Asked about concerns over Neera Tanden’s rhetoric Monday, White House press secretary Jen Psaki called it “an overstatement” to say that there was not a new tone of unity in Washington simply because of her nomination.
Psaki was responding to one of many questions about the nomination of Tanden as chief of the Office of Management and Budget — which became seriously imperiled after Sens. Joe Manchin (D-WV), Mitt Romney (R-Ut.) and Susan Collins (R-Me.) announced they would all oppose her, citing her harsh rhetoric towards lawmakers on both sides of the aisle.
“I think the fact that the president nominated her to…be running OMB reflects his view that she’s the right person to be in his cabinet,” she said, adding that the White House believed “her qualifications, her history of working across the aisle with people from different groups who have different points of view is a reflection of how she would do that role.”
In separate statements explaining their decisions, each senator denounced placing such a partisan figure in a role that required such bipartisan cooperation.
“Senator Romney has been critical of extreme rhetoric from prior nominees, and this is consistent with that position,” a spokeswoman for the Utah senator said, “He believes it’s hard to return to comity and respect with a nominee who has issued a thousand mean tweets.”
Collins argued that Tanden “has neither the experience nor the temperament to lead this critical agency.
“Her past actions have demonstrated exactly the kind of animosity that President Biden has pledged to transcend.”

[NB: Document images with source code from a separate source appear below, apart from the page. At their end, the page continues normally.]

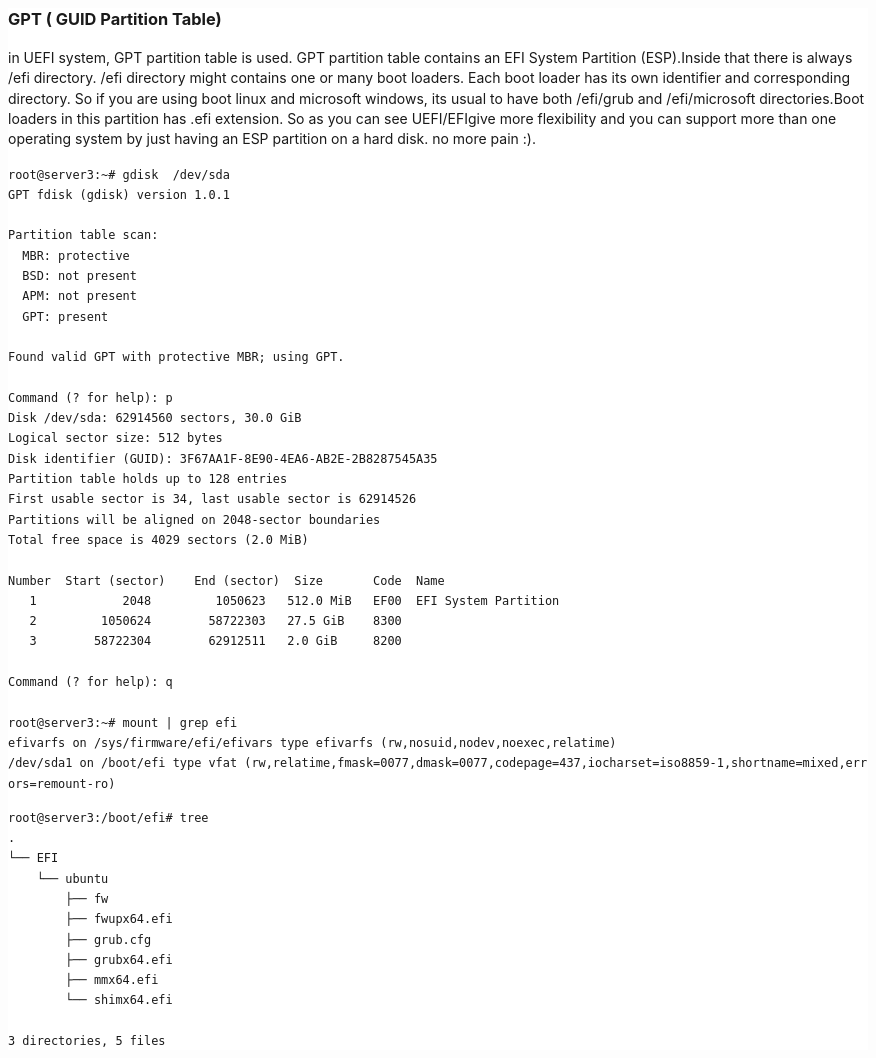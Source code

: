 ### GPT ( GUID Partition Table)

in UEFI system, GPT partition table is used. GPT partition table contains an EFI System Partition (ESP).Inside that there is always /efi directory. /efi directory might contains one or many boot loaders. Each boot loader has its own identifier and corresponding directory. So if you are using boot linux and microsoft windows, its usual to have both /efi/grub and /efi/microsoft directories.Boot loaders in this partition has .efi extension. So as you can see UEFI/EFIgive more flexibility and you can support more than one operating system by just having an ESP partition on a hard disk. no more pain :).

```
root@server3:~# gdisk  /dev/sda
GPT fdisk (gdisk) version 1.0.1

Partition table scan:
  MBR: protective
  BSD: not present
  APM: not present
  GPT: present

Found valid GPT with protective MBR; using GPT.

Command (? for help): p
Disk /dev/sda: 62914560 sectors, 30.0 GiB
Logical sector size: 512 bytes
Disk identifier (GUID): 3F67AA1F-8E90-4EA6-AB2E-2B8287545A35
Partition table holds up to 128 entries
First usable sector is 34, last usable sector is 62914526
Partitions will be aligned on 2048-sector boundaries
Total free space is 4029 sectors (2.0 MiB)

Number  Start (sector)    End (sector)  Size       Code  Name
   1            2048         1050623   512.0 MiB   EF00  EFI System Partition
   2         1050624        58722303   27.5 GiB    8300  
   3        58722304        62912511   2.0 GiB     8200  

Command (? for help): q

root@server3:~# mount | grep efi
efivarfs on /sys/firmware/efi/efivars type efivarfs (rw,nosuid,nodev,noexec,relatime)
/dev/sda1 on /boot/efi type vfat (rw,relatime,fmask=0077,dmask=0077,codepage=437,iocharset=iso8859-1,shortname=mixed,errors=remount-ro)
```

```
root@server3:/boot/efi# tree
.
└── EFI
    └── ubuntu
        ├── fw
        ├── fwupx64.efi
        ├── grub.cfg
        ├── grubx64.efi
        ├── mmx64.efi
        └── shimx64.efi

3 directories, 5 files
```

“I believe [Tanden’s] overtly partisan statements will have a toxic and detrimental impact on the important working relationship between members of Congress and the next director of the Office of Management and Budget. For this reason, I cannot support her nomination,” Manchin said.
Tanden could not afford to lose a single Democratic vote in the 50-50 split Senate, and she cannot necessarily count on every remaining member of the party.
The longtime Clinton ally has an extremely rocky history with Senate Budget Committee Chairman Bernie Sanders (I-Vt.), who has not said how he will vote on her nomination.
The OMB nominee is a prolific tweeter and has used the platform to issue bombastic criticisms of lawmakers — as well as voters — who identify to her right and left.
After posts targeting lawmakers whose vote she would need for confirmation resurfaced in November, the vocal Democrat deleted over 1,000 tweets.
The tweets, some deleted and some still live, reference GOP lawmakers by name, tagging them, and blasting them for supporting former President Donald Trump, or in some cases, attacking them personally.
In an effort to address the controversy over her comments, she apologized for her rhetoric during her opening remarks at her Senate confirmation hearing.
“I deeply regret and apologize for my language and some of my past language. I recognize that this role is a bipartisan role, and I know I have to earn the trust of senators across the board,” she said earlier this month.